Puerto Rico Resident Commissioner Jenniffer González Colón and former U.S. Rep. Ileana Ros-Lehtinen (R-Fla.) on Monday stressed the fight against HIV/AIDS remains a bipartisan issue.
“This is a health issue,” said González during a Zoom call that AIDS United organized. “This is not about a certain group of the community. This is not about a specific gender. This is about health care. This is about health.”
González is a Republican non-voting member of the U.S. House of Representatives who is a member of Puerto Rico’s pro-statehood New Progressive Party. California Congresswoman Barbara Lee, who chairs the Congressional HIV/AIDS Caucus, late last year named González co-chair of the group.
González on Monday said more than 40,000 people in Puerto Rico live with HIV. She also noted she and Lee in March introduced a bill that would repeal laws that criminalize people with HIV/AIDS and discriminate against them.
“This is something that goes across party lines,” she said. “This is something that affects everybody … we should be doing something about it.”
Ros-Lehtinen, who was born in Cuba, in 1989 became the first Latina woman elected to Congress. She represented portions of South Florida in the House until her retirement in 2019.
Ros-Lehtinen co-chaired the Congressional HIV/AIDS Caucus until Lee named González as her successor.
“Jenniffer understands the issue,” said Ros-Lehtinen on the call, referring to González.
Ros-Lehtinen acknowledged the HIV/AIDS pandemic has “heavily impacted” South Florida.

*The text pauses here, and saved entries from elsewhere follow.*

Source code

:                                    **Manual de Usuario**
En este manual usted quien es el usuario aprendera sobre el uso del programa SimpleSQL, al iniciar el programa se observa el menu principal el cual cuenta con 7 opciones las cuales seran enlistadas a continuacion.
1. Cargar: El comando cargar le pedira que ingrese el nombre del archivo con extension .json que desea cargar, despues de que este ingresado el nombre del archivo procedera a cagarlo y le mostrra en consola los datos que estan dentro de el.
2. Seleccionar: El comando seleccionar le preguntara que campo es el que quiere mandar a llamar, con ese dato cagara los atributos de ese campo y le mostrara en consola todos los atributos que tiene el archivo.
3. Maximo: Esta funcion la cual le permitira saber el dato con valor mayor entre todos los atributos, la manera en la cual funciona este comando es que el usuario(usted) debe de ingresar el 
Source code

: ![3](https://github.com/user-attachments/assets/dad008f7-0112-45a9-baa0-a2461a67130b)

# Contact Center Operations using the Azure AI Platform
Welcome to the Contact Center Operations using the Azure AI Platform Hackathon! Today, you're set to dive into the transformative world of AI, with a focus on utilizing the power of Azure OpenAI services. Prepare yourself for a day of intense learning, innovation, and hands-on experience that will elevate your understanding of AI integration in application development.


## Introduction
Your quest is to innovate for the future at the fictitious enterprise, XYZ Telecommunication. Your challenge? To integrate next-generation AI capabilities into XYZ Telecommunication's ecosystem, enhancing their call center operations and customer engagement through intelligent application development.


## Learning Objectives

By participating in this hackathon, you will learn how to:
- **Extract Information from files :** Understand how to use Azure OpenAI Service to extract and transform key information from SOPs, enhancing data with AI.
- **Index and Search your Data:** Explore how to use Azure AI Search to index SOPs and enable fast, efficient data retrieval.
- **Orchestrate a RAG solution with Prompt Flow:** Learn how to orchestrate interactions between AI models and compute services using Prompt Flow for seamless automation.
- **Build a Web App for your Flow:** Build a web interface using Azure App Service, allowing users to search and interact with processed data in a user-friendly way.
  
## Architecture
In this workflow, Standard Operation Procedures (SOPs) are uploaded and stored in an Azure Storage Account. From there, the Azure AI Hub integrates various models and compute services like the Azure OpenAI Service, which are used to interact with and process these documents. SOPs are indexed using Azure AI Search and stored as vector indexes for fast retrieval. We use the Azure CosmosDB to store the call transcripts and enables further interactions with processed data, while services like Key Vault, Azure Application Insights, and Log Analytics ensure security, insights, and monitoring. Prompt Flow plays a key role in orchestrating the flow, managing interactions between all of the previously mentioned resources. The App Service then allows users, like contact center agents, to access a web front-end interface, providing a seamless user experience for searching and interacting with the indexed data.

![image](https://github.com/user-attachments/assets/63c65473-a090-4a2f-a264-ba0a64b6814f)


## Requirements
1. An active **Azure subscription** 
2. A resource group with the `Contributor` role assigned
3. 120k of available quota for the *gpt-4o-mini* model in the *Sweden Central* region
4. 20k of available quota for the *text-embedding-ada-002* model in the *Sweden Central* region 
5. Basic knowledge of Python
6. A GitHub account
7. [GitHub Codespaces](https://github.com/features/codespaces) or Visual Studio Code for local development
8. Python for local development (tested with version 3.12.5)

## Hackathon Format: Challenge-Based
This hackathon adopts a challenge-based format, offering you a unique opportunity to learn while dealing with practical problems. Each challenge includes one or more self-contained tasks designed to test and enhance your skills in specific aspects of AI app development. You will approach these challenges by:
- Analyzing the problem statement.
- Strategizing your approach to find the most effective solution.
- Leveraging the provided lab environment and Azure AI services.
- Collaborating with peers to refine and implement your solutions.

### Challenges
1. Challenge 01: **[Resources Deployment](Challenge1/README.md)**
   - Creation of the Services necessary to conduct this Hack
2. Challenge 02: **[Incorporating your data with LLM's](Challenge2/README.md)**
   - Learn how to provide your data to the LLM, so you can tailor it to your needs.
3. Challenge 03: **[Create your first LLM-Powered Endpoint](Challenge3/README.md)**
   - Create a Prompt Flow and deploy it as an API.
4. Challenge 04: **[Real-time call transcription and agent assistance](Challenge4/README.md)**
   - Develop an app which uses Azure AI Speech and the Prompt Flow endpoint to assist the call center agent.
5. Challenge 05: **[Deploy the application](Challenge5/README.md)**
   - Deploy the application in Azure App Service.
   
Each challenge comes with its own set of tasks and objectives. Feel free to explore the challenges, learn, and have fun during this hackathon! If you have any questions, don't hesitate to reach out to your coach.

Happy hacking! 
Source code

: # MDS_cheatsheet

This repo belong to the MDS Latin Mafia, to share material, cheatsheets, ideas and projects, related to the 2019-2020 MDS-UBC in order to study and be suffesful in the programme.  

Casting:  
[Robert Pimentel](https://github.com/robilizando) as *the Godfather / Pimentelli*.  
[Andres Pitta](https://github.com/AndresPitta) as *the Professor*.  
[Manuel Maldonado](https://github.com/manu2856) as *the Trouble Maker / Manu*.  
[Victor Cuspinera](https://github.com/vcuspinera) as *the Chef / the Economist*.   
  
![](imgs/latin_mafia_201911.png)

Service providers in South Florida with whom the Washington Blade recently spoke said the coronavirus pandemic has exacerbated existing health and economic disparities for people with HIV/AIDS. Puerto Ricans with HIV/AIDS have struggled with the same disparities that Hurricane Maria, which devastated the U.S. commonwealth in 2017, and the current pandemic have made more acute.

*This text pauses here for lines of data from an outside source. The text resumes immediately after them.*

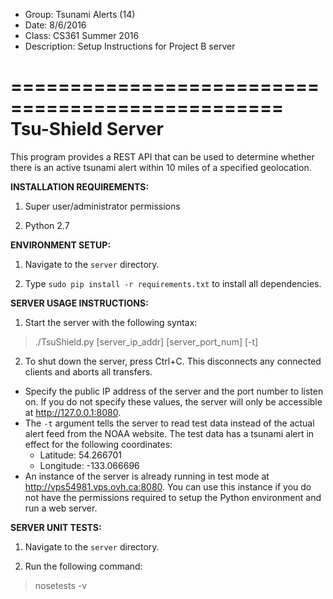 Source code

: - Group:       Tsunami Alerts (14)
- Date:        8/6/2016
- Class:       CS361 Summer 2016
- Description: Setup Instructions for Project B server

=================================================
Tsu-Shield Server
=================================================
This program provides a REST API that can be used to determine
whether there is an active tsunami alert within 10 miles of
a specified geolocation.

**INSTALLATION REQUIREMENTS:**

1. Super user/administrator permissions

2. Python 2.7

**ENVIRONMENT SETUP:**

1. Navigate to the `server` directory.

2. Type `sudo pip install -r requirements.txt` to install all dependencies.

**SERVER USAGE INSTRUCTIONS:**

1. Start the server with the following syntax:
>  ./TsuShield.py [server_ip_addr] [server_port_num] [-t]

2. To shut down the server, press Ctrl+C.
   This disconnects any connected clients and aborts all transfers.

*  Specify the public IP address of the server and the port number
   to listen on. If you do not specify these values, the server will
   only be accessible at http://127.0.0.1:8080.
*  The `-t` argument tells the server to read test data instead of the
   actual alert feed from the NOAA website. The test data has a tsunami
   alert in effect for the following coordinates:
   - Latitude:  54.266701
   - Longitude: -133.066696
*  An instance of the server is already running in test mode at
   http://vps54981.vps.ovh.ca:8080.
   You can use this instance if you do not have the permissions required
   to setup the Python environment and run a web server.

**SERVER UNIT TESTS:**

1. Navigate to the `server` directory.

2. Run the following command:
>  nosetests -v
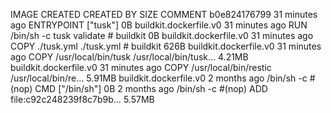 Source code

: IMAGE CREATED CREATED BY SIZE COMMENT
b0e824176799 31 minutes ago ENTRYPOINT ["tusk"] 0B buildkit.dockerfile.v0
<missing> 31 minutes ago RUN /bin/sh -c tusk validate # buildkit 0B buildkit.dockerfile.v0
<missing> 31 minutes ago COPY ./tusk.yml ./tusk.yml # buildkit 626B buildkit.dockerfile.v0
<missing> 31 minutes ago COPY /usr/local/bin/tusk /usr/local/bin/tusk… 4.21MB buildkit.dockerfile.v0
<missing> 31 minutes ago COPY /usr/local/bin/restic /usr/local/bin/re… 5.91MB buildkit.dockerfile.v0
<missing> 2 months ago /bin/sh -c #(nop) CMD ["/bin/sh"] 0B
<missing> 2 months ago /bin/sh -c #(nop) ADD file:c92c248239f8c7b9b… 5.57MB
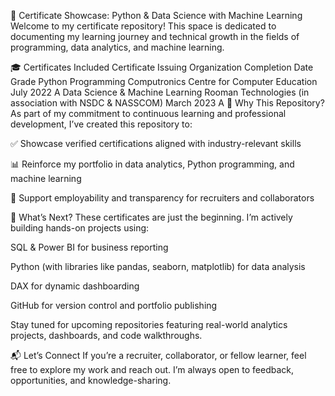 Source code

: 📄 Certificate Showcase: Python & Data Science with Machine Learning
Welcome to my certificate repository! This space is dedicated to documenting my learning journey and technical growth in the fields of programming, data analytics, and machine learning.

🎓 Certificates Included
Certificate	Issuing Organization	Completion Date	Grade
Python Programming	Computronics Centre for Computer Education	July 2022	A
Data Science & Machine Learning	Rooman Technologies (in association with NSDC & NASSCOM)	March 2023	A
🧠 Why This Repository?
As part of my commitment to continuous learning and professional development, I’ve created this repository to:

✅ Showcase verified certifications aligned with industry-relevant skills

📊 Reinforce my portfolio in data analytics, Python programming, and machine learning

💼 Support employability and transparency for recruiters and collaborators

🚀 What’s Next?
These certificates are just the beginning. I’m actively building hands-on projects using:

SQL & Power BI for business reporting

Python (with libraries like pandas, seaborn, matplotlib) for data analysis

DAX for dynamic dashboarding

GitHub for version control and portfolio publishing

Stay tuned for upcoming repositories featuring real-world analytics projects, dashboards, and code walkthroughs.

📬 Let’s Connect
If you’re a recruiter, collaborator, or fellow learner, feel free to explore my work and reach out. I’m always open to feedback, opportunities, and knowledge-sharing.
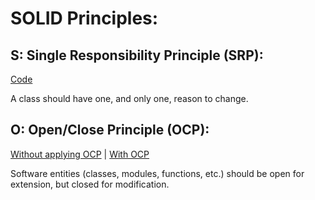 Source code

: # SOLID Principles:

## S: Single Responsibility Principle (SRP):

[Code](./SRP/SingleResponsibilityPrinciple.java)

A class should have one, and only one, reason to change.

## O: Open/Close Principle (OCP):

[Without applying OCP](./OCP/BeforeOCP.java) | [With OCP](./OCP/AfterOCP.java)

Software entities (classes, modules, functions, etc.) should be open for extension, but closed for modification.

González herself announced hours after she participated in the AIDS United call that she had tested positive for coronavirus.
Ros-Lehtinen noted she and Lee had vastly different positions on a variety of issues, but “on this subject and on many other subjects, there are no party labels.”
“You have the disease, there’s no discrimination,” said Ros-Lehtinen.
“I believe in equality,” she said. “I’m living in Puerto Rico where 3.2 million Americans are disenfranchised. They cannot vote for president. They cannot vote for their senators. They don’t have equal representation in Congress. I can’t be selecting how equality is going to be defined or what issues are equal or what not.”
“Equality is equality,” added González. “Health care is equality and in that sense I should be representing my island and all the people, including the people with HIV.”
The AIDS United call coincided with the first day of the Republican National Convention.
President Trump in his 2019 State of the Union address vowed to end the HIV/AIDS epidemic within a decade. Advocates with whom the Blade spoke at the time expressed skepticism and noted, among other things, Trump in 2017 abruptly fired all members of the Presidential Advisory Council on HIV/AIDS without explanation.
The Trump administration’s record on LGBTQ rights issues has been sharply criticized. Outgoing Puerto Rico Gov. Wanda Vázquez Garced, who is a member of González’s party, has also faced intense criticism from activists in the U.S. commonwealth and elsewhere over her administration’s LGBTQ rights record.
Ros-Lehtinen on the call noted former Vice President Biden, like Trump, has also pledged to end the HIV epidemic.
“This is a human issue,” said Ros-Lehtinen. “It’s not a Republican problem or a Democratic problem. We’ve got to come together to solve it.”
AIDS United President Jesse Milan, Jr., who has lived with HIV for 38 years, agreed.
“Ending this epidemic is clearly a bipartisan issue,” he said.